Betrachtet man diese Debatten genauer, fehlt eine wissenschaftlich fundierte geschlechtersensible Analyse der Gesundheitskosten bzw. Krankheitskostenrechnung. Das beantragte Projekt möchte zu einer geschlechtersensiblen Diskussion im Bereich der Gesundheitskosten Vorarbeiten leisten. Dazu sind drei Schritte nötig: 1. eine Aufarbeitung der in die Kostenanalysen eingehenden Vorannahmen und Debatten und die dazu verfügbare internationale Literatur, 2. ein Workshop, in dem über das konzeptionelle Vorgehen bei Kostenanalysen im Gesundheitsbereich von ExpertInnen aus verschiedenen Disziplinen beraten werden kann. Da für die BRD Daten von unterschiedlichen Leistungsträgern und unterschiedlicher Qualität vorliegen sowie Konzeptionen aus anderen EU-Staaten (z.B. GB) zu berücksichtigen wären, wäre zu prüfen, welche Voraussetzungen für eine differenziertere Debatte in der BRD geschaffen notwendig ist (Konzepte-Workshop), 3. eine Bestandsaufnahe der Datenquellen und deren Verfügbarkeit.
Das beantragte Vorhaben ist im Forschungsfeld "Wissen und Erfahrung.
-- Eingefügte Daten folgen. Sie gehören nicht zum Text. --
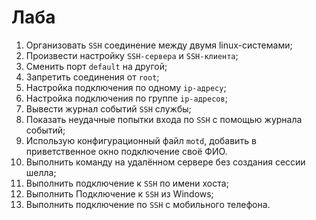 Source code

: # Лаба

1. Организовать `SSH` соединение между двумя linux-системами;
2. Произвести настройку `SSH-сервера` и `SSH-клиента`;
3. Сменить порт `default` на другой;
4. Запретить соединения от `root`;
5. Настройка подключения по одному `ip-адресу`;
6. Настройка подключения по группе `ip-адресов`;
7. Вывести журнал событий `SSH` службы;
8. Показать неудачные попытки входа по `SSH` с помощью журнала событий;
9. Использую конфигурационный файл `motd`, добавить в приветственное окно подключение своё ФИО.
10. Выполнить команду на удалённом сервере без создания сессии шелла;
11. Выполнить подключение к `SSH` по имени хоста;
12. Выполнить Подключение к `SSH` из Windows;
13. Выполнить подключение по `SSH` с мобильного телефона.

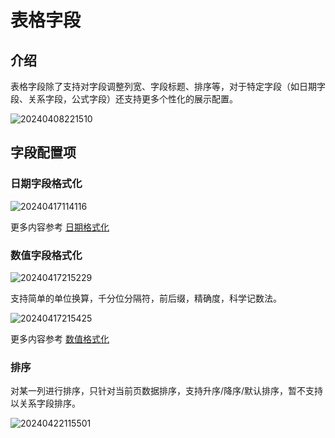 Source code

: # 表格字段

## 介绍

表格字段除了支持对字段调整列宽、字段标题、排序等，对于特定字段（如日期字段、关系字段，公式字段）还支持更多个性化的展示配置。

![20240408221510](https://nocobase-docs.oss-cn-beijing.aliyuncs.com/20240408221510.png)

## 字段配置项

### 日期字段格式化

![20240417114116](https://nocobase-docs.oss-cn-beijing.aliyuncs.com/20240417114116.png)

更多内容参考 [日期格式化](/handbook/ui/fields/specific/date-picker)

### 数值字段格式化

![20240417215229](https://nocobase-docs.oss-cn-beijing.aliyuncs.com/20240417215229.png)

支持简单的单位换算，千分位分隔符，前后缀，精确度，科学记数法。

![20240417215425](https://nocobase-docs.oss-cn-beijing.aliyuncs.com/20240417215425.png)

更多内容参考 [数值格式化](/handbook/ui/fields/field-settings/number-format)

### 排序

对某一列进行排序，只针对当前页数据排序，支持升序/降序/默认排序，暂不支持以关系字段排序。

![20240422115501](https://nocobase-docs.oss-cn-beijing.aliyuncs.com/20240422115501.png) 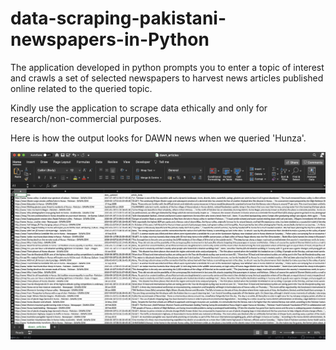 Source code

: # data-scraping-pakistani-newspapers-in-Python
The application developed in python prompts you to enter a topic of interest and crawls a set of selected newspapers to harvest news articles published online related to the queried topic. 

Kindly use the application to scrape data ethically and only for research/non-commercial purposes. 

Here is how the output looks for DAWN news when we queried 'Hunza'.

![](output_dawn.png)
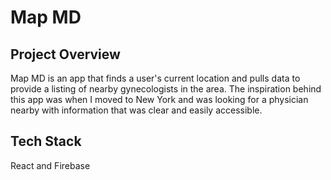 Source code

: # Map MD

## Project Overview

Map MD is an app that finds a user's current location and pulls data to provide a listing of nearby gynecologists in the area. The inspiration behind this app was when I moved to New York and was looking for a physician nearby with information that was clear and easily accessible.

## Tech Stack

React and Firebase


<a href="https://photos.google.com/album/AF1QipM2DBwpslRLooXLILaVaylh8881yeiN6_3MyNac/photo/AF1QipP9k3AIl3x9aAWWCC8d1mLsTIIa5fLr2EZFmZsR">

<a href="https://photos.google.com/album/AF1QipM2DBwpslRLooXLILaVaylh8881yeiN6_3MyNac/photo/AF1QipOTDWcuWUeAgAt49B_8_j0QP8WipMyzCjh8cMgz">

<a href="https://photos.google.com/album/AF1QipM2DBwpslRLooXLILaVaylh8881yeiN6_3MyNac/photo/AF1QipMX3JIEIItcPfqGflgBI1gT6Avmsd3q6ehuzjMJ">

<a href="https://photos.google.com/album/AF1QipM2DBwpslRLooXLILaVaylh8881yeiN6_3MyNac/photo/AF1QipMvtmNca4zU79ry5mIrzVClkXnch0F5Una4XxNn">
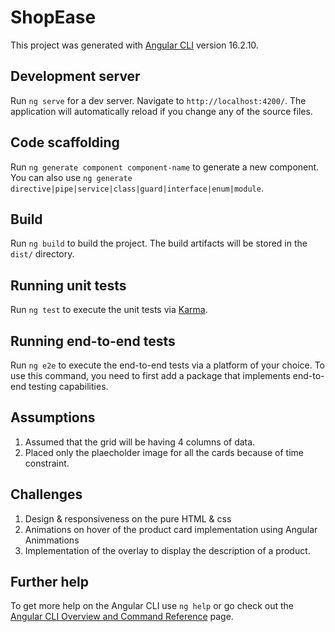 # ShopEase

This project was generated with [Angular CLI](https://github.com/angular/angular-cli) version 16.2.10.

## Development server

Run `ng serve` for a dev server. Navigate to `http://localhost:4200/`. The application will automatically reload if you change any of the source files.

## Code scaffolding

Run `ng generate component component-name` to generate a new component. You can also use `ng generate directive|pipe|service|class|guard|interface|enum|module`.

## Build

Run `ng build` to build the project. The build artifacts will be stored in the `dist/` directory.

## Running unit tests

Run `ng test` to execute the unit tests via [Karma](https://karma-runner.github.io).

## Running end-to-end tests

Run `ng e2e` to execute the end-to-end tests via a platform of your choice. To use this command, you need to first add a package that implements end-to-end testing capabilities.

## Assumptions

1. Assumed that the grid will be having 4 columns of data.
2. Placed only the plaecholder image for all the cards because of time constraint.

## Challenges

1. Design & responsiveness on the pure HTML & css
2. Animations on hover of the product card implementation using Angular Animmations
3. Implementation of the overlay to display the description of a product.

## Further help

To get more help on the Angular CLI use `ng help` or go check out the [Angular CLI Overview and Command Reference](https://angular.io/cli) page.
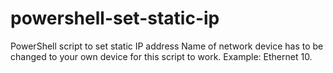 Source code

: # powershell-set-static-ip
PowerShell script to set static IP address
Name of network device has to be changed to your own device for this script to work. Example: Ethernet 10.

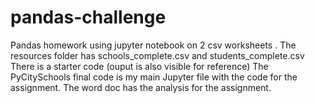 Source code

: # pandas-challenge
Pandas homework using jupyter notebook on  2 csv worksheets . The resources folder has schools_complete.csv  and students_complete.csv
There is a starter code (ouput is also visible for reference)
The PyCitySchools final code is my main Jupyter file with the code for the assignment.
The word doc has the analysis for the assignment.
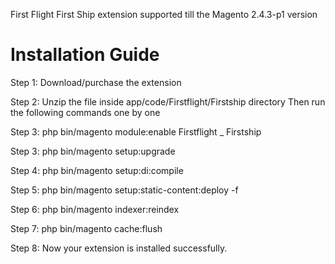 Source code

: First Flight First Ship extension supported till the Magento 2.4.3-p1 version

Installation Guide
==================
Step 1: Download/purchase the extension

Step 2: Unzip the file inside app/code/Firstflight/Firstship directory Then run the following commands one by one

Step 3: php bin/magento module:enable Firstflight _ Firstship

Step 3: php bin/magento setup:upgrade

Step 4: php bin/magento setup:di:compile

Step 5: php bin/magento setup:static-content:deploy -f

Step 6: php bin/magento indexer:reindex

Step 7: php bin/magento cache:flush

Step 8: Now your extension is installed successfully. 



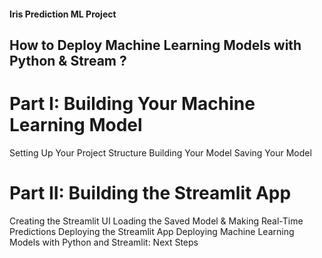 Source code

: #### Iris Prediction ML Project
##  How to Deploy Machine Learning Models with Python & Stream ?
# Part I: Building Your Machine Learning Model
Setting Up Your Project Structure
Building Your Model
Saving Your Model
# Part II: Building the Streamlit App
Creating the Streamlit UI
Loading the Saved Model & Making Real-Time Predictions
Deploying the Streamlit App
Deploying Machine Learning Models with Python and Streamlit: Next Steps
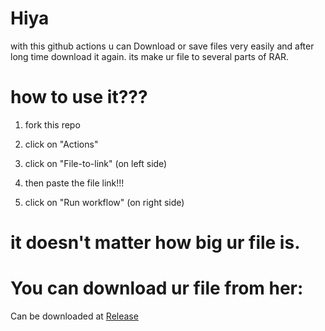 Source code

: # Hiya 
with this github actions u can Download or save files very easily and after long time download it again.
its make ur file to several parts of RAR.

# how to use it???

1) fork this repo

2) click on "Actions"

3) click on "File-to-link" (on left side) 

4) then paste the file link!!! 

5) click on "Run workflow" (on right side)


# it doesn't matter how big ur file is.

# You can download ur file from her:
Can be downloaded at [Release](../../releases)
Potenziale der Geschlechterforschung für die Wissensgesellschaft" angesiedelt. Es geht um die Analyse scheinbar neutraler Kostenaspekte im Gesundheitswesen und um die Erstellung einer kritischen Wissensbasis, mit der die Debatten um "Kosten", "Leistungen" und deren gesundheitspolitischer Relevanz aus feministischer Sicht fundiert angegangen wird.